EXERCISE DIRECTIONS:
Each line below that contains "call" should be counted; give the total alone.

[Rendered images with source text]

-------------------------

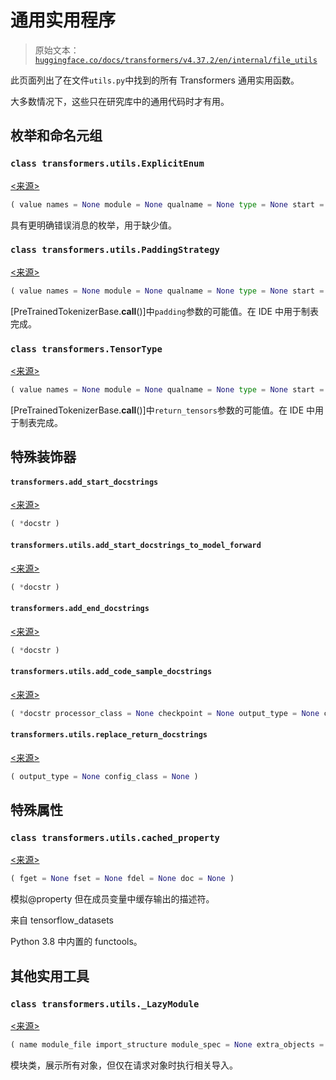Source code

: # 通用实用程序

> 原始文本：[`huggingface.co/docs/transformers/v4.37.2/en/internal/file_utils`](https://huggingface.co/docs/transformers/v4.37.2/en/internal/file_utils)

此页面列出了在文件`utils.py`中找到的所有 Transformers 通用实用函数。

大多数情况下，这些只在研究库中的通用代码时才有用。

## 枚举和命名元组

### `class transformers.utils.ExplicitEnum`

[<来源>](https://github.com/huggingface/transformers/blob/v4.37.2/src/transformers/utils/generic.py#L452)

```py
( value names = None module = None qualname = None type = None start = 1 )
```

具有更明确错误消息的枚举，用于缺少值。

### `class transformers.utils.PaddingStrategy`

[<来源>](https://github.com/huggingface/transformers/blob/v4.37.2/src/transformers/utils/generic.py#L464)

```py
( value names = None module = None qualname = None type = None start = 1 )
```

[PreTrainedTokenizerBase.**call**()]中`padding`参数的可能值。在 IDE 中用于制表完成。

### `class transformers.TensorType`

[<来源>](https://github.com/huggingface/transformers/blob/v4.37.2/src/transformers/utils/generic.py#L475)

```py
( value names = None module = None qualname = None type = None start = 1 )
```

[PreTrainedTokenizerBase.**call**()]中`return_tensors`参数的可能值。在 IDE 中用于制表完成。

## 特殊装饰器

#### `transformers.add_start_docstrings`

[<来源>](https://github.com/huggingface/transformers/blob/v4.37.2/src/transformers/utils/doc.py#L23)

```py
( *docstr )
```

#### `transformers.utils.add_start_docstrings_to_model_forward`

[<来源>](https://github.com/huggingface/transformers/blob/v4.37.2/src/transformers/utils/doc.py#L31)

```py
( *docstr )
```

#### `transformers.add_end_docstrings`

[<来源>](https://github.com/huggingface/transformers/blob/v4.37.2/src/transformers/utils/doc.py#L53)

```py
( *docstr )
```

#### `transformers.utils.add_code_sample_docstrings`

[<来源>](https://github.com/huggingface/transformers/blob/v4.37.2/src/transformers/utils/doc.py#L1064)

```py
( *docstr processor_class = None checkpoint = None output_type = None config_class = None mask = '[MASK]' qa_target_start_index = 14 qa_target_end_index = 15 model_cls = None modality = None expected_output = None expected_loss = None real_checkpoint = None revision = None )
```

#### `transformers.utils.replace_return_docstrings`

[<来源>](https://github.com/huggingface/transformers/blob/v4.37.2/src/transformers/utils/doc.py#L1162)

```py
( output_type = None config_class = None )
```

## 特殊属性

### `class transformers.utils.cached_property`

[<来源>](https://github.com/huggingface/transformers/blob/v4.37.2/src/transformers/utils/generic.py#L36)

```py
( fget = None fset = None fdel = None doc = None )
```

模拟@property 但在成员变量中缓存输出的描述符。

来自 tensorflow_datasets

Python 3.8 中内置的 functools。

## 其他实用工具

### `class transformers.utils._LazyModule`

[<来源>](https://github.com/huggingface/transformers/blob/v4.37.2/src/transformers/utils/import_utils.py#L1315)

```py
( name module_file import_structure module_spec = None extra_objects = None )
```

模块类，展示所有对象，但仅在请求对象时执行相关导入。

-------------------------

RESPONSE BOX:
2